Choosing between GPT Assistant and Chat Completion. Which one is better?

Hello everyone.
First of all, I would like to thank those who respond to developers’ questions in this Community.

We have a Meditation app that is a ChatBot based on AI.

We intend to investigate whether it is better to migrate to GPT Assistants or to keep the current structure, which is Chat Completion API.

Our needs:
We have 5 prompts/instructions that our users can initiate their conversation with AI based on one of these 5 prompts and have a conversation of about 100-200 messages.

Questions:
1 - Are there any restrictions/limitations on creating “Threads” by API/SDK for GPT Assistants?
2 - Does attaching practical Meditation-related files to GPT Assistant help improve performance during a “Thread” with a user?
3 - If the number of Threads increases (but they are not active), will the cost escalate?
4 - Apart from the $0.03 we have to pay for creating each Thread for GPT Assistant, what other costs are there for GPT Assistant that are not present in Chat Completion API?
5 - Can the Instructions for Assistants be updated over time? Or do we need to create a new Assistant with updated Instructions?

And finally, for a Meditation app based on ChatBot, which structure do you recommend?
Chat Completion or GPT Assistant API?

Any suggestion, help, idea?

As with most things, it’s a tradeoff.

Assistants is a beta endpoint, and is constantly buggy/changing, so if you value your sanity, I would suggest that you go with Completions for now.
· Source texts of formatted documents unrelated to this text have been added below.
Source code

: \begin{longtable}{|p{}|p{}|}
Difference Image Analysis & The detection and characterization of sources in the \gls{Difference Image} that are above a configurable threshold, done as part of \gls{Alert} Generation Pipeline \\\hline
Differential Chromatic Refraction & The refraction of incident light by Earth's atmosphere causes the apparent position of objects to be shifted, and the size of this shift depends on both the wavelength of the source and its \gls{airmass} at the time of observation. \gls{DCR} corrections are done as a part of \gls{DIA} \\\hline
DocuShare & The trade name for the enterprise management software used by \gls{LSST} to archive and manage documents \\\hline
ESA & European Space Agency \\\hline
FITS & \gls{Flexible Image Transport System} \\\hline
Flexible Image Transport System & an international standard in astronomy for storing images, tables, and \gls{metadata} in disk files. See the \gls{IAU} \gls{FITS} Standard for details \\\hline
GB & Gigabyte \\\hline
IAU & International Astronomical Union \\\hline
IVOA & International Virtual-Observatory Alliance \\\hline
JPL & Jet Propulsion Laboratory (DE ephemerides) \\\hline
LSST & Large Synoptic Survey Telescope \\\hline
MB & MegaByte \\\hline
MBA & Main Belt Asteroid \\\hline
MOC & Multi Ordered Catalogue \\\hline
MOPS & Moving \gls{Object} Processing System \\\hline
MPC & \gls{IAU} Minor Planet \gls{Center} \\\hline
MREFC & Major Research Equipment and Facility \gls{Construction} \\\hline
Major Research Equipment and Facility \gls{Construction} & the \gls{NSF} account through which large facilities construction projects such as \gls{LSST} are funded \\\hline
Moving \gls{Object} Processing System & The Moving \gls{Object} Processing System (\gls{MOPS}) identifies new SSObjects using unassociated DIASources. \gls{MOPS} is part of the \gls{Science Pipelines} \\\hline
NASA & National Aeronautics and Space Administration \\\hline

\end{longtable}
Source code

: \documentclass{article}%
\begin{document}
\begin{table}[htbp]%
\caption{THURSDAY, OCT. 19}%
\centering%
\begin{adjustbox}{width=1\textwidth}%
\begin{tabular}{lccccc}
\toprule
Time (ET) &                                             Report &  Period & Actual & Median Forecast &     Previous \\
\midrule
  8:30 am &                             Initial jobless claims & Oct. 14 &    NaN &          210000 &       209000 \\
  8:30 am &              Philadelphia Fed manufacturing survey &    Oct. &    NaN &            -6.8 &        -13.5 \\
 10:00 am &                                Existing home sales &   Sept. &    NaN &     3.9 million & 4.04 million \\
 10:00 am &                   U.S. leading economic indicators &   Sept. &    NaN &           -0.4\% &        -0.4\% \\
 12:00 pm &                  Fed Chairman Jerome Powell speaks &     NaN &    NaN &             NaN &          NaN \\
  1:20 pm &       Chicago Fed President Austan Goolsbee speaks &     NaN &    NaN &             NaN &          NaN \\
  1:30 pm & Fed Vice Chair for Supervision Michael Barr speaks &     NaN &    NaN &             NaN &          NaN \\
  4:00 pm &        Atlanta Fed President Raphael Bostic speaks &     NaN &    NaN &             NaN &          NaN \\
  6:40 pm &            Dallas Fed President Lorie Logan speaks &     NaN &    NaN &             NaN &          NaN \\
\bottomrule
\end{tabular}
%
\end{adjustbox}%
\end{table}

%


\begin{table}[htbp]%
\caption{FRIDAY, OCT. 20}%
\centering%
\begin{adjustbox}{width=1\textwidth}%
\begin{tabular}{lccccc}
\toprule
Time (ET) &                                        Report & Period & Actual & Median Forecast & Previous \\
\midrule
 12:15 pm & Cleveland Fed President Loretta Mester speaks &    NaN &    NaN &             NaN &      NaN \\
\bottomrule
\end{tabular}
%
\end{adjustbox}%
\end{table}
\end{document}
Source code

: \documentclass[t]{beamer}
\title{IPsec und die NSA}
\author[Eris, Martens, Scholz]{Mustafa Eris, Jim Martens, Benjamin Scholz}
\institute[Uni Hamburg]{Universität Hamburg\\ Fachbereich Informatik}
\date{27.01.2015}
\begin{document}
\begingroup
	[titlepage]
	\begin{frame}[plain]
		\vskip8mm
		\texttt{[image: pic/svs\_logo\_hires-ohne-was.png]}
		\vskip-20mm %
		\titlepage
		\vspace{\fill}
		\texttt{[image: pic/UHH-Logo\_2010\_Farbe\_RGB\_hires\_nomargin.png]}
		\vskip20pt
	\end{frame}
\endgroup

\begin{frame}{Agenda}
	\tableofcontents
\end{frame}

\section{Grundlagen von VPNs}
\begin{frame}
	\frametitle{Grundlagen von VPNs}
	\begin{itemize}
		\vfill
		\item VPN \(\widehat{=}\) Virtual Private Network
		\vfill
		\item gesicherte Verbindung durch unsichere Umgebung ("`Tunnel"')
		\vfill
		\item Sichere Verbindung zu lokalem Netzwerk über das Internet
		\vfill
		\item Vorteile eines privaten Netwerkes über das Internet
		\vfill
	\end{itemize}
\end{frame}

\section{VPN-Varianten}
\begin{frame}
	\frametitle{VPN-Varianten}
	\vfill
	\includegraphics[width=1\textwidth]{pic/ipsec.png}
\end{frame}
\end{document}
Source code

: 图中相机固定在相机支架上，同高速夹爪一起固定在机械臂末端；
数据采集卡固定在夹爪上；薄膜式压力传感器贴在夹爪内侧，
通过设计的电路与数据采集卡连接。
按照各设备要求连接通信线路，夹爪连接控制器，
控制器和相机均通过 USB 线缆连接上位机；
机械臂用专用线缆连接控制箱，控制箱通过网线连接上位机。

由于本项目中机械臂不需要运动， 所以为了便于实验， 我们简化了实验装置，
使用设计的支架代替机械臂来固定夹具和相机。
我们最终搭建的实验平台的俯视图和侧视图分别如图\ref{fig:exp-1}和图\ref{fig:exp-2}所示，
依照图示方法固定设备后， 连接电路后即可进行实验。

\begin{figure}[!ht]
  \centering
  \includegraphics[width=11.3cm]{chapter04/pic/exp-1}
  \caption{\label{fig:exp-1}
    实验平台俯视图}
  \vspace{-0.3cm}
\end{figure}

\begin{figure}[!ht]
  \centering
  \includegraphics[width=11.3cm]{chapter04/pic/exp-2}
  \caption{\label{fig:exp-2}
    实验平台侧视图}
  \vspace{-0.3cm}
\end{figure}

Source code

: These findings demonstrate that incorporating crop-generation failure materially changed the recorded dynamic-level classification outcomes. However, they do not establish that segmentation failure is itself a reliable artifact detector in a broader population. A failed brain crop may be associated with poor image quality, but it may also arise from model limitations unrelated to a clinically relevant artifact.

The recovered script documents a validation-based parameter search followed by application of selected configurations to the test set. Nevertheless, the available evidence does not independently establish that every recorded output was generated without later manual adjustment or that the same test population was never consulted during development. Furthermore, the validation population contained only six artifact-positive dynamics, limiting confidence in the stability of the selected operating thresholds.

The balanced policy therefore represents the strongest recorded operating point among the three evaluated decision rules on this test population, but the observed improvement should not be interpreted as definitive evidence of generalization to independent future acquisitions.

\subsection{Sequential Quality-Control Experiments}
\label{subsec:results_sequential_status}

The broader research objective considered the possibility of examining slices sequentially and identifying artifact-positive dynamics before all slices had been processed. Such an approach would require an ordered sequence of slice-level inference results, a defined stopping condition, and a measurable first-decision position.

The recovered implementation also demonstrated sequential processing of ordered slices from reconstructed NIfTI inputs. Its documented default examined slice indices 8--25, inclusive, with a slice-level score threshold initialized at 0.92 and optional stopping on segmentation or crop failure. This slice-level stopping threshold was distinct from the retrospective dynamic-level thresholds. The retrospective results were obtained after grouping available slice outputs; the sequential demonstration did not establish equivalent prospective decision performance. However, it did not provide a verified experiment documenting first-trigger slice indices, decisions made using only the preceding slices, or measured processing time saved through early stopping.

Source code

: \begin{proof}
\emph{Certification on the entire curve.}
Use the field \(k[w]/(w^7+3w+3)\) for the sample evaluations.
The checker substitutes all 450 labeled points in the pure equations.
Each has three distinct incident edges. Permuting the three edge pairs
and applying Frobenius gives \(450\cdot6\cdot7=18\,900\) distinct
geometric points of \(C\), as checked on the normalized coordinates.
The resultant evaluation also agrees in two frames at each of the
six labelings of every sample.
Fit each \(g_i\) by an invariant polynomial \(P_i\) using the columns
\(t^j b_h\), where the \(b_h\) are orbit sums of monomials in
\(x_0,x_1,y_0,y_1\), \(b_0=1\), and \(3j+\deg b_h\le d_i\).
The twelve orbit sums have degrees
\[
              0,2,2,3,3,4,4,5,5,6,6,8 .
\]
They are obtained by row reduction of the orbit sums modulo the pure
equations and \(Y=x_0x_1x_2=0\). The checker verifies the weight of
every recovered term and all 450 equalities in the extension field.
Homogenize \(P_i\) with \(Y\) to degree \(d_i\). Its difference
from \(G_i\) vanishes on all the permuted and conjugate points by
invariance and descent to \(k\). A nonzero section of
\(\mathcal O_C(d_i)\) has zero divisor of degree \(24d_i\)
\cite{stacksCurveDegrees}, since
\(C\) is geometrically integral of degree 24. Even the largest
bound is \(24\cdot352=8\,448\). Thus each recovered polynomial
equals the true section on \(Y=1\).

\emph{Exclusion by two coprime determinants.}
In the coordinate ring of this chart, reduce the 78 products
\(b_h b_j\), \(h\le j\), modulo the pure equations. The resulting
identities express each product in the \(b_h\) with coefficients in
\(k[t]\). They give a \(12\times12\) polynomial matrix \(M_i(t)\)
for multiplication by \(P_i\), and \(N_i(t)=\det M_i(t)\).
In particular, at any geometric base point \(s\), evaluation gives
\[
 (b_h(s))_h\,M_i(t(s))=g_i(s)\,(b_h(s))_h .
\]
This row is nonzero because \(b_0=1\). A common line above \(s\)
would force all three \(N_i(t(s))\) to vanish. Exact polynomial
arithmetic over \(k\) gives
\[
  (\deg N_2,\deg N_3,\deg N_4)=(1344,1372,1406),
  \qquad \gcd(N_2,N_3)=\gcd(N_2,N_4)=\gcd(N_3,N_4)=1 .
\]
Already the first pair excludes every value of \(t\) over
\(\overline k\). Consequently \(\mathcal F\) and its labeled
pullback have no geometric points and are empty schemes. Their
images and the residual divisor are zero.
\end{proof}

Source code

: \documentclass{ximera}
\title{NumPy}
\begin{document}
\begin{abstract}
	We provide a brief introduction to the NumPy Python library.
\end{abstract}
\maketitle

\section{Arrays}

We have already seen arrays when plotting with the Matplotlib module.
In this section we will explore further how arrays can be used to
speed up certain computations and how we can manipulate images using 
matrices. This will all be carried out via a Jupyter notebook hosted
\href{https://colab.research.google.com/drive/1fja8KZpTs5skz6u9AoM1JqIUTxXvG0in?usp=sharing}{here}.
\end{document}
The main use case for Assistants is that they contain their own prompts and vector databases, and they are separated from the threads meaning you can swap them in and out or modify them between runs for potential multi-agentic workflows.

Assistants can have one or more vector DB, but threads may also, meaning an assistant can have it’s own vectorstore plus the thread one when it does file search.

If you use completions, you’re going to come up with your own vector DB solution if you’re going to use RAG, otherwise you’re using the chat endpoin for context management.